There was sufficient probable cause to stop and search the Harvey car. Because probable cause existed and the search involved an automobile, it was permissible for the officers to search the car and its contents without a search warrant and without the consent of Harvey. It is obvious to the court that the officers’ information more than justified the probable cause to make a warrantless stop of the vehicle. Thus, we find the contention that the evidence must be suppressed to be without merit.
The defendants contend that the State failed to prove that they were either in actual possession or constructive possession of the cocaine beyond a reasonable doubt.
Because the drugs were found in Harvey’s car, the State necessarily had to establish the Jacksons were in constructive possession of the cocaine. What constitutes a sufficient external relationship between the defendants and the narcotic property to complete the concept of possession is a question which is not susceptible of a specific rule.

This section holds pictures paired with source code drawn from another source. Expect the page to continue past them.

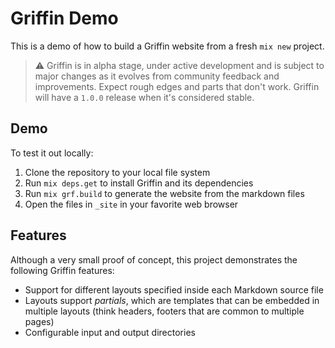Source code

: # Griffin Demo

This is a demo of how to build a Griffin website from a fresh `mix new` project.

> ⚠️ Griffin is in alpha stage, under active development and is subject to major changes as it evolves from community feedback and improvements. Expect rough edges and parts that don't work. Griffin will have a `1.0.0` release when it's considered stable.

## Demo

To test it out locally:
1. Clone the repository to your local file system
1. Run `mix deps.get` to install Griffin and its dependencies
1. Run `mix grf.build` to generate the website from the markdown files
1. Open the files in `_site` in your favorite web browser

## Features

Although a very small proof of concept, this project demonstrates the following Griffin features:

* Support for different layouts specified inside each Markdown source file
* Layouts support *partials*, which are templates that can be embedded in multiple layouts (think headers, footers that are common to multiple pages)
* Configurable input and output directories
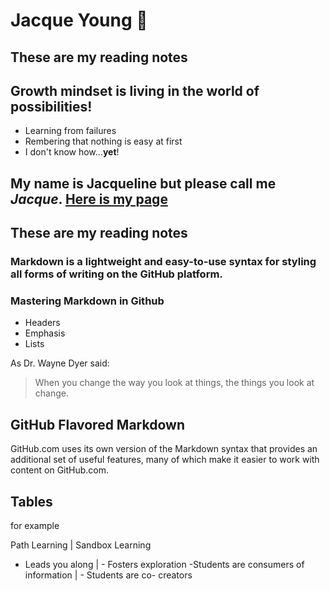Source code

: # Jacque Young :metal:
## These are my reading notes

## Growth mindset is living in the world of possibilities!
- Learning from failures
- Rembering that nothing is easy at first
- I don't know how...**yet**!

## My name is Jacqueline but please call me *Jacque*.  [Here is my page](https://jyoung7834.github.io/reading-notes/)

## These are my reading notes
### Markdown is a lightweight and easy-to-use syntax for styling all forms of writing on the GitHub platform.
### Mastering Markdown in Github 

* Headers
* Emphasis
* Lists
     
As Dr. Wayne Dyer said:
> When you change the way you look at things, the things you look at change.

## GitHub Flavored Markdown
GitHub.com uses its own version of the Markdown syntax that provides an additional set of useful features, many of which make it easier to work with content on GitHub.com.

## Tables
for example

Path Learning | Sandbox Learning
- Leads you along | - Fosters exploration
-Students are consumers of information | - Students are co- creators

To prove constructive possession, the State must have provided evidence that the contraband was under the dominion and control of the defendant. Where the defendant is not in control of the premises, that is, the car, the State has the burden of providing competent evidence which would connect the defendant to the cocaine.
We find that such competent evidence did exist to connect the defendants with the cocaine. Beyond the testimony presented by Officer Christopher, there was the corroborating testimony of Harvey. A summary of the facts before the jury includes:
(1) the defendant Larry Jackson physically gave Harvey the cocaine;
(2) the transfer of the cocaine took place at the Jacksons’ place of business, the Magic Sun;
(3) all events occurred under the direction of Larry Jackson;
(4) Harvey, an employee, transported the Jacksons’ cocaine in a car that had been rented by Alvin Jackson;
(5) Harvey did not know where he was going, therefore, he followed the Jacksons’ car;
(6) while still in New Orleans, Harvey lost track of the car and went back to the Jacksons’ place of business;
(7) defendants, Alvin and Larry Jackson, returned to the place of business and started out again to deliver the cocaine in Mississippi.
Additionally, positive proof that the defendants were linked to the Harvey car included rental papers found in the LeBaron with Alvin Jackson’s signature. There is absolutely no doubt whatsoever that the defendants were aware of the presence and character of the cocaine, and that they exercised dominion and control over it, sufficient for the jury to find constructive possession. Thus, this assigned error is without merit.